[Stored data]
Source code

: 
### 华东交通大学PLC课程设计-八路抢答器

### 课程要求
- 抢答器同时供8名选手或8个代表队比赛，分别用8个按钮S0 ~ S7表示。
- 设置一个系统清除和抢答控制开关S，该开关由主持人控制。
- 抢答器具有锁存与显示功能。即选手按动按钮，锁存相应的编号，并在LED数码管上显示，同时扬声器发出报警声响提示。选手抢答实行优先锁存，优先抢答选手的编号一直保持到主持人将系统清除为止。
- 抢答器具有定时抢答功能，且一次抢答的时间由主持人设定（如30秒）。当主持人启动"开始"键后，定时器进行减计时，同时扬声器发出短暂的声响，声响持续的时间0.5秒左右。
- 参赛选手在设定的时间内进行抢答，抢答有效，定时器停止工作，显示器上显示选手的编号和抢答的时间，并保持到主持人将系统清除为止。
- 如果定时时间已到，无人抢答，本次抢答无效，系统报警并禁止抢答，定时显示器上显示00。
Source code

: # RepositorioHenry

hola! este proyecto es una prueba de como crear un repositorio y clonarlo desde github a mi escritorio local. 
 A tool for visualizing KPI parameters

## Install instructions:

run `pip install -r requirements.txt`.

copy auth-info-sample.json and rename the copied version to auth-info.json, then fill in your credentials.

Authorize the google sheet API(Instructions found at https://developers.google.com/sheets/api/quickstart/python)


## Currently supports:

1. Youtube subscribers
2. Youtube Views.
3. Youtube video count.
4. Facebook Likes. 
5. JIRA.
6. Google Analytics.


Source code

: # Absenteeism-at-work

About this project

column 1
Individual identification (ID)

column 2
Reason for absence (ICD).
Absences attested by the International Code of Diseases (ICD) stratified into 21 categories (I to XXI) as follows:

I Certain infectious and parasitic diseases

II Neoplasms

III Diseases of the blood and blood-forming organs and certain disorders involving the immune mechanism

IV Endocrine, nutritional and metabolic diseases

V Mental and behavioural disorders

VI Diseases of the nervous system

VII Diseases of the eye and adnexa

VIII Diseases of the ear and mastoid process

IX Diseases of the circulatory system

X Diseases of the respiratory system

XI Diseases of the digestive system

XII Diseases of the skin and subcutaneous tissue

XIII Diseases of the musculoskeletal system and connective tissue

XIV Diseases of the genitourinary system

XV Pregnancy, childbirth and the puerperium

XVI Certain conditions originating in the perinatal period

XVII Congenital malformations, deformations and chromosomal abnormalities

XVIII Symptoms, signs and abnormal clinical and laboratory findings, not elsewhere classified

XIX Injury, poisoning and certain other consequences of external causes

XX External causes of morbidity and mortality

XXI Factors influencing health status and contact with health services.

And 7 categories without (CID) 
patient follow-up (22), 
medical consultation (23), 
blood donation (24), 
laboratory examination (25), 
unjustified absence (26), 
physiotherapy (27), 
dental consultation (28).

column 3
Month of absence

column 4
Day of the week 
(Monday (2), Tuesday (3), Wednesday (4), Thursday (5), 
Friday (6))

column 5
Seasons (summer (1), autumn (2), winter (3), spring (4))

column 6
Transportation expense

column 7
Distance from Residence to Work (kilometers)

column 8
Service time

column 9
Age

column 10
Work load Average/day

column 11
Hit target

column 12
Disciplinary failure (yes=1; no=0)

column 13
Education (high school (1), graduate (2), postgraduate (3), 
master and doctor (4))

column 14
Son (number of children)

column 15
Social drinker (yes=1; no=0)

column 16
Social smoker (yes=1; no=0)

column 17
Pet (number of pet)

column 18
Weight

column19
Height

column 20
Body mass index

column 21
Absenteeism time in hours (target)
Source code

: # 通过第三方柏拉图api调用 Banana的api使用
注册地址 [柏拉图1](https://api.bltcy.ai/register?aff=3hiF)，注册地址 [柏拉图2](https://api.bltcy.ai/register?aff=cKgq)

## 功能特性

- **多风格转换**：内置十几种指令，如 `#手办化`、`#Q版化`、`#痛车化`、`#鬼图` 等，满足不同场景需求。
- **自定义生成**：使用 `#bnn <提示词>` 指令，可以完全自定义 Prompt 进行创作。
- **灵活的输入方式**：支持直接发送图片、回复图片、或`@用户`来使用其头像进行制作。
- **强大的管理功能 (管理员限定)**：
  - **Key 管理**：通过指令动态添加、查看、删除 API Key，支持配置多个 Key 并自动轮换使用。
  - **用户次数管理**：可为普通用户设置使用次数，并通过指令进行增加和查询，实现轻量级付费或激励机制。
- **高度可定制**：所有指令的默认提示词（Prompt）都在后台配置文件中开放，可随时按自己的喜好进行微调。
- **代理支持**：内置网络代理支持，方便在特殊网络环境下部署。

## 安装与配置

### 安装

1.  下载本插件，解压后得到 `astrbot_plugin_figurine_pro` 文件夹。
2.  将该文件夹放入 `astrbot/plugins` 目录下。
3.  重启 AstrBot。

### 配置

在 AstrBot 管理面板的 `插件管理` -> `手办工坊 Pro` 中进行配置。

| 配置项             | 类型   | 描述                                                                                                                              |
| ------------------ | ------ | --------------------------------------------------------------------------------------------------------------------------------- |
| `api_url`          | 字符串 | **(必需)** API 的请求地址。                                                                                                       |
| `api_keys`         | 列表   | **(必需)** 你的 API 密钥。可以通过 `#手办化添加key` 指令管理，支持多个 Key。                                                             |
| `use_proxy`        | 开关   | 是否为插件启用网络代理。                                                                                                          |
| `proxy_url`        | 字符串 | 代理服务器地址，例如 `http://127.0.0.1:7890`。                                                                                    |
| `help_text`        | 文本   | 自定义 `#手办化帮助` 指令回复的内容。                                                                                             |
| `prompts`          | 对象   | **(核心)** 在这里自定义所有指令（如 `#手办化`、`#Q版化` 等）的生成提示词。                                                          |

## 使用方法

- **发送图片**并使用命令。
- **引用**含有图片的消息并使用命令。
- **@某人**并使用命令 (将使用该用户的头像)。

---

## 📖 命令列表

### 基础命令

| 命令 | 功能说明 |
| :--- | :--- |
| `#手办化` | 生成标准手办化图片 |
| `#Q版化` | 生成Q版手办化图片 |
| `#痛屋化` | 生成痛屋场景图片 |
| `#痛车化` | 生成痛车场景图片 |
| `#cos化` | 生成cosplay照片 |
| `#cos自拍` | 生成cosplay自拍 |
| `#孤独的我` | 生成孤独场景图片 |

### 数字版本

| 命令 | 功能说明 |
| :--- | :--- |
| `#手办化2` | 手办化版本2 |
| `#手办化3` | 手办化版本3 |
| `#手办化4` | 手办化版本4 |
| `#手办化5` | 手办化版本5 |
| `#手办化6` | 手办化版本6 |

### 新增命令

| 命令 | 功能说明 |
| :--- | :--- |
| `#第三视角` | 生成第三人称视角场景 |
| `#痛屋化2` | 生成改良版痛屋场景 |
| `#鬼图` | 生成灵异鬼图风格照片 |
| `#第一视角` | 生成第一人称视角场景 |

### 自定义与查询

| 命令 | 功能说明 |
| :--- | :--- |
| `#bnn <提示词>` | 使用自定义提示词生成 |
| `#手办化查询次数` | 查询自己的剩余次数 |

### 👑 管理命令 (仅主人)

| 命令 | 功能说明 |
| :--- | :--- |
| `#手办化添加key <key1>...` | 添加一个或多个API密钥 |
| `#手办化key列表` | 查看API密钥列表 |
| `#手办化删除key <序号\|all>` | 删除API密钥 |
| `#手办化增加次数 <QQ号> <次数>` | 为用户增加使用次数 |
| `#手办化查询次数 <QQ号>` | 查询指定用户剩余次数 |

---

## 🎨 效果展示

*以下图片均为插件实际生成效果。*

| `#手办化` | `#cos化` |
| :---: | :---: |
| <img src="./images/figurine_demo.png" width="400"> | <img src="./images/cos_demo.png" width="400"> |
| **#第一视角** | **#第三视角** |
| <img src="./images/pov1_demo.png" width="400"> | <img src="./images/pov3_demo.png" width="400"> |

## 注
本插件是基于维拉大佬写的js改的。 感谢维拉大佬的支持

» WORK TO COMPLETE: Using the entries, count the lines that hold the string "laboratory"; nothing but the number is needed.

» EXERCISE SOLUTION: 2